*** DATA LISTING
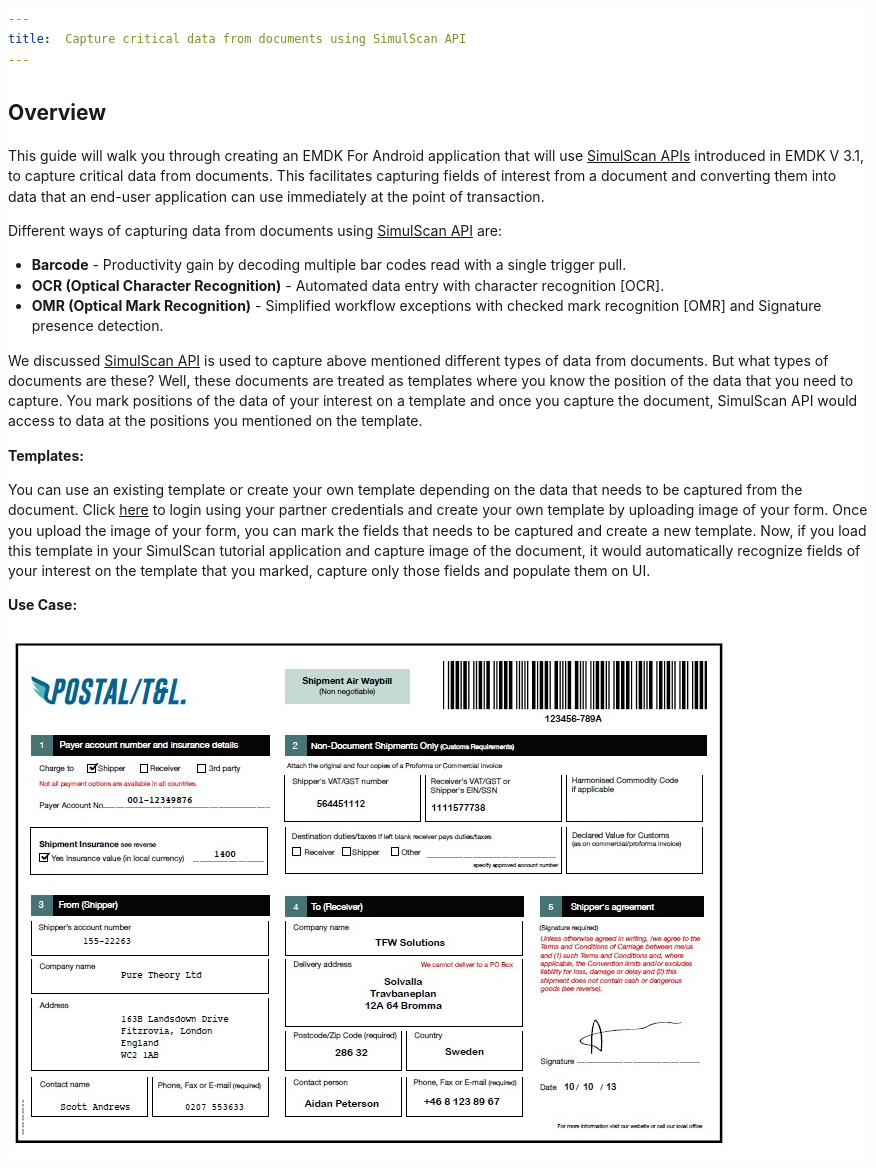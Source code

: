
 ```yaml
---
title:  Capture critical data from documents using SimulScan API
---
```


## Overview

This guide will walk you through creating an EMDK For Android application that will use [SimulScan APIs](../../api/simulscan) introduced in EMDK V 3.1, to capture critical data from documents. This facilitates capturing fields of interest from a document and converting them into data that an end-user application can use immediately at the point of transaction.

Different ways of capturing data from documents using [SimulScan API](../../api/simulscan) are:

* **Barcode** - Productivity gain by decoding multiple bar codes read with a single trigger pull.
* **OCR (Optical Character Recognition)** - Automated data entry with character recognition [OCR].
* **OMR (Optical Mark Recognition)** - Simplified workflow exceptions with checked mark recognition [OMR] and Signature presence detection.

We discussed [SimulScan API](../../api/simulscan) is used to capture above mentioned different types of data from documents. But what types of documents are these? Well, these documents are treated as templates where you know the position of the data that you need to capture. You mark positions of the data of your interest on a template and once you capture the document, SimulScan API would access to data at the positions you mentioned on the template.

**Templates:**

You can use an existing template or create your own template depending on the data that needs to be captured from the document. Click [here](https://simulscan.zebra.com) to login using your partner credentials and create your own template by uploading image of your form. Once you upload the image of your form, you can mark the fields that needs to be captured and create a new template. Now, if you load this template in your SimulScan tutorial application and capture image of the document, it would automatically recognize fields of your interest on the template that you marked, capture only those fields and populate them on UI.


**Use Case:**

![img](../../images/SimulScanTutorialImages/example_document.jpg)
******
*** DATA LISTING
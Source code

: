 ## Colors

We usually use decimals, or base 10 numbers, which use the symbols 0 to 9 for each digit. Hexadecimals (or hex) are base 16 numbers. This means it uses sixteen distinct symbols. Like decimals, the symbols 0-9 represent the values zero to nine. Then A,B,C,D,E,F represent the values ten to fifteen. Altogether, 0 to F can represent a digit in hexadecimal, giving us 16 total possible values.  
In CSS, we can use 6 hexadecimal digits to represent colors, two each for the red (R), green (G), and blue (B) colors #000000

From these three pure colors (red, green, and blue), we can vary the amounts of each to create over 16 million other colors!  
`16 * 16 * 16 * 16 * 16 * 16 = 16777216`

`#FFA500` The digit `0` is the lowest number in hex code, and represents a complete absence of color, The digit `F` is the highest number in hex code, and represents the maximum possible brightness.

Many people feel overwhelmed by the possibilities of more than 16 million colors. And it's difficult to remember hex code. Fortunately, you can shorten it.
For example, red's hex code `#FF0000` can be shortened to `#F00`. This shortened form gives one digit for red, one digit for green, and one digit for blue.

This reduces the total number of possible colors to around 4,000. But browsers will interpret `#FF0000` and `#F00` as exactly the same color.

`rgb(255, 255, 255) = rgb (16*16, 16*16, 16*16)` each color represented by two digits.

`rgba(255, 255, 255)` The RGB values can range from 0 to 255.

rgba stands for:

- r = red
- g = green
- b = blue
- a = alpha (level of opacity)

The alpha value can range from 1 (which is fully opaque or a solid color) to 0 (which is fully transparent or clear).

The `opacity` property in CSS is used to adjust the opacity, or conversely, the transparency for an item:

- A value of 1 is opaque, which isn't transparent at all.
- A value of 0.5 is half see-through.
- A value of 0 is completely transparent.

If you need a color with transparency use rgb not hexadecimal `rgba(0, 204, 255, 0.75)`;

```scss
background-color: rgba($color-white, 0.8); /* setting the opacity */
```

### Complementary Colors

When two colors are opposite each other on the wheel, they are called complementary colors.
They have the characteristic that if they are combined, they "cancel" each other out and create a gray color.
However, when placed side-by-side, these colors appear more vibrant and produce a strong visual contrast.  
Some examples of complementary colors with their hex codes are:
******
*** DATA LISTING
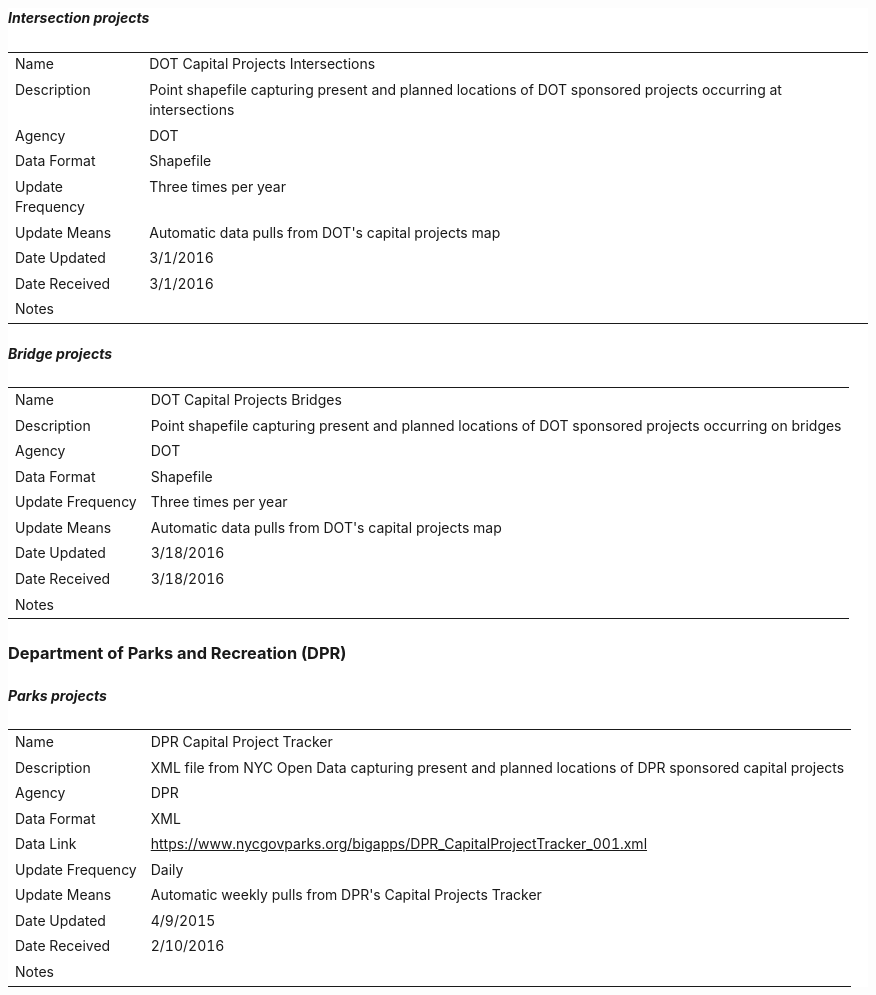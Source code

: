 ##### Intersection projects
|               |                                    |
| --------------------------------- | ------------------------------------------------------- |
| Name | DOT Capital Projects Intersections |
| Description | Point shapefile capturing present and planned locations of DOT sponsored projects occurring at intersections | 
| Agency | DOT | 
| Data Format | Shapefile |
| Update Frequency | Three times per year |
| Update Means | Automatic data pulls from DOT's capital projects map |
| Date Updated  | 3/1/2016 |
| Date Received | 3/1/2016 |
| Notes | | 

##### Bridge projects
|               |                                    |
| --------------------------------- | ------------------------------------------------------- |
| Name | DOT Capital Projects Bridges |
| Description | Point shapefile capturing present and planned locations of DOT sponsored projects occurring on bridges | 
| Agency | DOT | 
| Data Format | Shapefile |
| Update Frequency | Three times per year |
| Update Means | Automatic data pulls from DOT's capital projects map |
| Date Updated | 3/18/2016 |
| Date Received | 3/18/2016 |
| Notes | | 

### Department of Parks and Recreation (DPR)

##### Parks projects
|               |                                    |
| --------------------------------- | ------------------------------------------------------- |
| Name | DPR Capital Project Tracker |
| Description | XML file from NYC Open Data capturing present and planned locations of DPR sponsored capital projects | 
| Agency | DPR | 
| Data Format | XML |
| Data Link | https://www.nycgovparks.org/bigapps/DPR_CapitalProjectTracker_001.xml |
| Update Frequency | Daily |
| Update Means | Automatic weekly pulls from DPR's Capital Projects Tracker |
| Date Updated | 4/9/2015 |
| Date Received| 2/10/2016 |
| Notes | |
******
— ABOUT THIS TASK —
Using the entries above, give back exactly the line containing "If you need", the line containing "Some examples of", and every line between them, and nothing else.

— RESULT OF THIS EXERCISE —
If you need a color with transparency use rgb not hexadecimal `rgba(0, 204, 255, 0.75)`;

```scss
background-color: rgba($color-white, 0.8); /* setting the opacity */
```

### Complementary Colors

When two colors are opposite each other on the wheel, they are called complementary colors.
They have the characteristic that if they are combined, they "cancel" each other out and create a gray color.
However, when placed side-by-side, these colors appear more vibrant and produce a strong visual contrast.  
Some examples of complementary colors with their hex codes are:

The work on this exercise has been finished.